Connecting the Dots

Right about now, Josh Burnim, a 27-year-old environmental activist with an Abraham Lincoln beard and a backpack stuffed with oatmeal and dried hummus, is bushwhacking his way toward Porcupine Lake in southern British Columbia. On May 7, Burnim set out on an 800-mile backcountry odyssey from Idaho's Sawtooths to Canada's Selkirks, following big-game trails like a migratory animal to demonstrate a need to connect the fragmented northern Rocky Mountain wilderness, islands of habitat isolated by highways, fences, clearcuts and human settlements.

A few weeks ago, when Burnim came out of the woods and called me from a pay phone near Sandpoint, he sounded like he'd been away from civilization for perhaps too long.

"I've been walking with the eyes of a caribou, an elusive creature roaming great distances in search of habitat," he said. "As I was coming out of the Selway Bitterroot Wilderness, I rounded a bend in the Lochsa River, and out of nowhere there was this huge developed campground. I looked at all the concrete and I thought, 'What's this?' It seemed so foreign, I was actually afraid. I suppose an animal might have had that same response."

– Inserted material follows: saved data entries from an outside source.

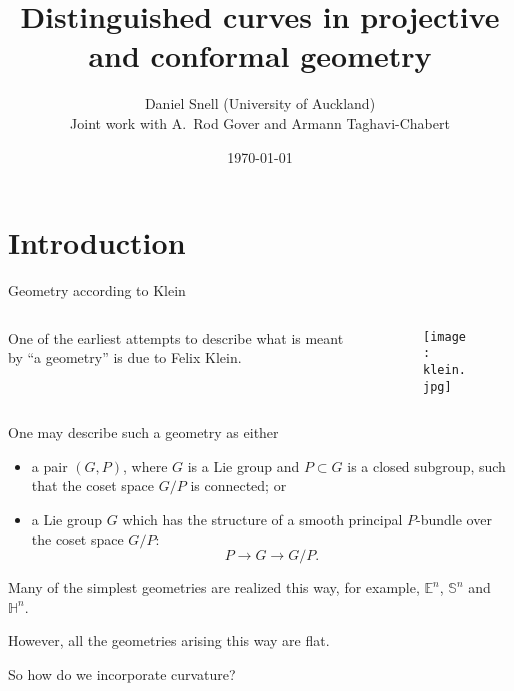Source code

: \documentclass{beamer}
\title[Distinguished curves]{Distinguished curves in projective and conformal geometry}
\author[Daniel Snell (UoA)]{Daniel Snell (University of Auckland)\\{ \bigskip\bigskip \small Joint work with
A.\ Rod Gover and Armann Taghavi-Chabert}}
\date{\today}
\begin{document}
\begin{frame}
  \titlepage
\end{frame}

\section{Introduction}

\begin{frame}{Geometry according to Klein}
  \vspace{-10pt}
  \begin{columns}
    \begin{column}{0.6\textwidth}
  One of the earliest attempts to describe what is meant by ``a geometry'' is due
  to Felix Klein.
  \end{column}
    \begin{column}{0.4\textwidth}
      \begin{figure}
        \texttt{[image: klein.jpg]}
      \end{figure}
    \end{column}
  \end{columns}
  One may describe such a geometry as either
  \begin{itemize}
    \pause
    \item a pair $(G,P)$, where $G$ is a Lie group and $P\subset G$ is a closed
      subgroup, such that the coset space $G/P$ is connected; or
    \pause
    \item a Lie group $G$ which has the structure of a smooth principal
      $P$-bundle over the coset space $G/P$:
      \[
        P \to G \to G/P.
      \]
  \end{itemize}
  \pause
  Many of the simplest geometries are realized this way, for example,
  $\mathbb{E}^n$, $\mathbb{S}^n$ and $\mathbb{H}^n$. 

  However, all the geometries arising this way are flat. 

  So how do we incorporate curvature? 
\end{frame}
\end{document}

After talking to Burnim, it was easier to imagine what it must've been like for the Roosevelt elk that wandered to the southeastern edge of our own isolated island of wilderness, Forest Park. Just after noon on July 11, a Wednesday, a 10-point bull charged out of Hoyt Arboretum, down Southwest Knight Boulevard, across the packed Oregon Zoo parking lot. It paused at the entrance gate, where more than a hundred people were waiting in line at the ticket booths.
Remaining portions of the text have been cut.